Problem description
Word for word, restate every line of the material.

Records for the task
------------------------

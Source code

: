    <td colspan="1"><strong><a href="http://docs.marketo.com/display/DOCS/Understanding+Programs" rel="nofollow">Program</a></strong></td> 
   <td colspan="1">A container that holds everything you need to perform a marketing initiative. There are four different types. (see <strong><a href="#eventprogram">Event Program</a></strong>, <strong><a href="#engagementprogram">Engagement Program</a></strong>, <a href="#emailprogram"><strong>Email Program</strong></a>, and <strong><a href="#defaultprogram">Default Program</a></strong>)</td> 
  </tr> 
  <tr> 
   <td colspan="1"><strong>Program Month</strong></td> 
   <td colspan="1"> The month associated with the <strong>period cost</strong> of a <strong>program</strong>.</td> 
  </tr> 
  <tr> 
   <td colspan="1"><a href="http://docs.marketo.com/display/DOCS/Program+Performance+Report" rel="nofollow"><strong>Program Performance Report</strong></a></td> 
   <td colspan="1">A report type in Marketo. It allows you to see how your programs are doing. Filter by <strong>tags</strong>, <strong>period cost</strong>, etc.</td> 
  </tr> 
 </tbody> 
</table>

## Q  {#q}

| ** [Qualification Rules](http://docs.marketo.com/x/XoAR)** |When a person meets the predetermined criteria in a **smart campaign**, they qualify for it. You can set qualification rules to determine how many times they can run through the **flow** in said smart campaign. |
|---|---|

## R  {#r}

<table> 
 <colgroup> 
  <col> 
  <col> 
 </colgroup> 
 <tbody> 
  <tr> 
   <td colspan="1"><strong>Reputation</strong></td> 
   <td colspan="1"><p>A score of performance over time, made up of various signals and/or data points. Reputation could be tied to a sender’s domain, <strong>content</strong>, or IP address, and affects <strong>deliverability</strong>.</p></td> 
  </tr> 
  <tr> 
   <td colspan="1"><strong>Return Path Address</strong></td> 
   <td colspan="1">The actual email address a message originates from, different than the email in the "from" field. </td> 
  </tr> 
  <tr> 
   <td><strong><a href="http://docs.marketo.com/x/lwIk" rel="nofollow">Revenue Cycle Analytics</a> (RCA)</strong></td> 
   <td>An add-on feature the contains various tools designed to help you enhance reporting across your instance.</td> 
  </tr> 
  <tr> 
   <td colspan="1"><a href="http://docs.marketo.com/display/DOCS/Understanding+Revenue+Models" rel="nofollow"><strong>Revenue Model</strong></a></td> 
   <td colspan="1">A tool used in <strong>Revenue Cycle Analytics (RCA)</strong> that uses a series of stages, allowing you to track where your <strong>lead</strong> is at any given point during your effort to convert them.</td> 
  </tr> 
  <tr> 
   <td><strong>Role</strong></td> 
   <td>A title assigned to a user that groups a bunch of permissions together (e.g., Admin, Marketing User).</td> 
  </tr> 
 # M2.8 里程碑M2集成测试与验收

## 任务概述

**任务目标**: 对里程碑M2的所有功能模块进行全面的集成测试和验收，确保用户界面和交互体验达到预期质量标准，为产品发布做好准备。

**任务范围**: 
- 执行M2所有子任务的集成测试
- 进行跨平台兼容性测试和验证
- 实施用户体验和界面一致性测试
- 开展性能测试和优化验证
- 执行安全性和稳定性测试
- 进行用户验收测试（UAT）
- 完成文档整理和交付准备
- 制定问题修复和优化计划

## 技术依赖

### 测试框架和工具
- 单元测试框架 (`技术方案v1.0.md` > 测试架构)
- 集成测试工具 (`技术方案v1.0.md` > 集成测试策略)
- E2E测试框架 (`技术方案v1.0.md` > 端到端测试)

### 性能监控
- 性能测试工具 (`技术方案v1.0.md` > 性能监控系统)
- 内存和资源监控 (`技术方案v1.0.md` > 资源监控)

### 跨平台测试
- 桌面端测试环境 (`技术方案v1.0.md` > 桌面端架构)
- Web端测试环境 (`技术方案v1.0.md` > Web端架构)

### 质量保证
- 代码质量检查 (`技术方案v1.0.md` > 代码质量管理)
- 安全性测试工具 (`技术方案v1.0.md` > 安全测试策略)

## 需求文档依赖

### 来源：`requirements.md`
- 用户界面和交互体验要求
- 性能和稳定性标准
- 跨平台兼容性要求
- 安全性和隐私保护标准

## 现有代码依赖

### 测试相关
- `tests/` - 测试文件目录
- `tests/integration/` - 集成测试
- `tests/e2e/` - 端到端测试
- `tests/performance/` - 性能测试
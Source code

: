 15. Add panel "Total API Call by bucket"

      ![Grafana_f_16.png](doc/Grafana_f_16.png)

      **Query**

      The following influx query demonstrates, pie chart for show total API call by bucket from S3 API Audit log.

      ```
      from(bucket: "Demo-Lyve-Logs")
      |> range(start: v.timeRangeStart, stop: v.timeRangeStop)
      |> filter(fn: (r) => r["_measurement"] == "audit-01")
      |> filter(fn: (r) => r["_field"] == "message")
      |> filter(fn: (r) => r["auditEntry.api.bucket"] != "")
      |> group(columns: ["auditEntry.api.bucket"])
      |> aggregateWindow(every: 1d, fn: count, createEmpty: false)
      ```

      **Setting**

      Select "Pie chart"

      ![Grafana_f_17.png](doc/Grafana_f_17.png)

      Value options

------------------------

Answer to this exercise
Source code

:    <td colspan="1"><strong><a href="http://docs.marketo.com/display/DOCS/Understanding+Programs" rel="nofollow">Program</a></strong></td> 
   <td colspan="1">A container that holds everything you need to perform a marketing initiative. There are four different types. (see <strong><a href="#eventprogram">Event Program</a></strong>, <strong><a href="#engagementprogram">Engagement Program</a></strong>, <a href="#emailprogram"><strong>Email Program</strong></a>, and <strong><a href="#defaultprogram">Default Program</a></strong>)</td> 
  </tr> 
  <tr> 
   <td colspan="1"><strong>Program Month</strong></td> 
   <td colspan="1"> The month associated with the <strong>period cost</strong> of a <strong>program</strong>.</td> 
  </tr> 
  <tr> 
   <td colspan="1"><a href="http://docs.marketo.com/display/DOCS/Program+Performance+Report" rel="nofollow"><strong>Program Performance Report</strong></a></td> 
   <td colspan="1">A report type in Marketo. It allows you to see how your programs are doing. Filter by <strong>tags</strong>, <strong>period cost</strong>, etc.</td> 
  </tr> 
 </tbody> 
</table>

## Q  {#q}

| ** [Qualification Rules](http://docs.marketo.com/x/XoAR)** |When a person meets the predetermined criteria in a **smart campaign**, they qualify for it. You can set qualification rules to determine how many times they can run through the **flow** in said smart campaign. |
|---|---|

## R  {#r}

<table> 
 <colgroup> 
  <col> 
  <col> 
 </colgroup> 
 <tbody> 
  <tr> 
   <td colspan="1"><strong>Reputation</strong></td> 
   <td colspan="1"><p>A score of performance over time, made up of various signals and/or data points. Reputation could be tied to a sender’s domain, <strong>content</strong>, or IP address, and affects <strong>deliverability</strong>.</p></td> 
  </tr> 
  <tr> 
   <td colspan="1"><strong>Return Path Address</strong></td> 
   <td colspan="1">The actual email address a message originates from, different than the email in the "from" field. </td> 
  </tr> 
  <tr> 
   <td><strong><a href="http://docs.marketo.com/x/lwIk" rel="nofollow">Revenue Cycle Analytics</a> (RCA)</strong></td> 
   <td>An add-on feature the contains various tools designed to help you enhance reporting across your instance.</td> 
  </tr> 
  <tr> 
   <td colspan="1"><a href="http://docs.marketo.com/display/DOCS/Understanding+Revenue+Models" rel="nofollow"><strong>Revenue Model</strong></a></td> 
   <td colspan="1">A tool used in <strong>Revenue Cycle Analytics (RCA)</strong> that uses a series of stages, allowing you to track where your <strong>lead</strong> is at any given point during your effort to convert them.</td> 
  </tr> 
  <tr> 
   <td><strong>Role</strong></td> 
   <td>A title assigned to a user that groups a bunch of permissions together (e.g., Admin, Marketing User).</td> 
  </tr> 
 # M2.8 里程碑M2集成测试与验收

## 任务概述

**任务目标**: 对里程碑M2的所有功能模块进行全面的集成测试和验收，确保用户界面和交互体验达到预期质量标准，为产品发布做好准备。

**任务范围**: 
- 执行M2所有子任务的集成测试
- 进行跨平台兼容性测试和验证
- 实施用户体验和界面一致性测试
- 开展性能测试和优化验证
- 执行安全性和稳定性测试
- 进行用户验收测试（UAT）
- 完成文档整理和交付准备
- 制定问题修复和优化计划

## 技术依赖

### 测试框架和工具
- 单元测试框架 (`技术方案v1.0.md` > 测试架构)
- 集成测试工具 (`技术方案v1.0.md` > 集成测试策略)
- E2E测试框架 (`技术方案v1.0.md` > 端到端测试)

### 性能监控
- 性能测试工具 (`技术方案v1.0.md` > 性能监控系统)
- 内存和资源监控 (`技术方案v1.0.md` > 资源监控)

### 跨平台测试
- 桌面端测试环境 (`技术方案v1.0.md` > 桌面端架构)
- Web端测试环境 (`技术方案v1.0.md` > Web端架构)

### 质量保证
- 代码质量检查 (`技术方案v1.0.md` > 代码质量管理)
- 安全性测试工具 (`技术方案v1.0.md` > 安全测试策略)

## 需求文档依赖

### 来源：`requirements.md`
- 用户界面和交互体验要求
- 性能和稳定性标准
- 跨平台兼容性要求
- 安全性和隐私保护标准

## 现有代码依赖

### 测试相关
- `tests/` - 测试文件目录
- `tests/integration/` - 集成测试
- `tests/e2e/` - 端到端测试
- `tests/performance/` - 性能测试
Source code

: 15. Add panel "Total API Call by bucket"

      ![Grafana_f_16.png](doc/Grafana_f_16.png)

      **Query**

      The following influx query demonstrates, pie chart for show total API call by bucket from S3 API Audit log.

      ```
      from(bucket: "Demo-Lyve-Logs")
      |> range(start: v.timeRangeStart, stop: v.timeRangeStop)
      |> filter(fn: (r) => r["_measurement"] == "audit-01")
      |> filter(fn: (r) => r["_field"] == "message")
      |> filter(fn: (r) => r["auditEntry.api.bucket"] != "")
      |> group(columns: ["auditEntry.api.bucket"])
      |> aggregateWindow(every: 1d, fn: count, createEmpty: false)
      ```

      **Setting**

      Select "Pie chart"

      ![Grafana_f_17.png](doc/Grafana_f_17.png)

      Value options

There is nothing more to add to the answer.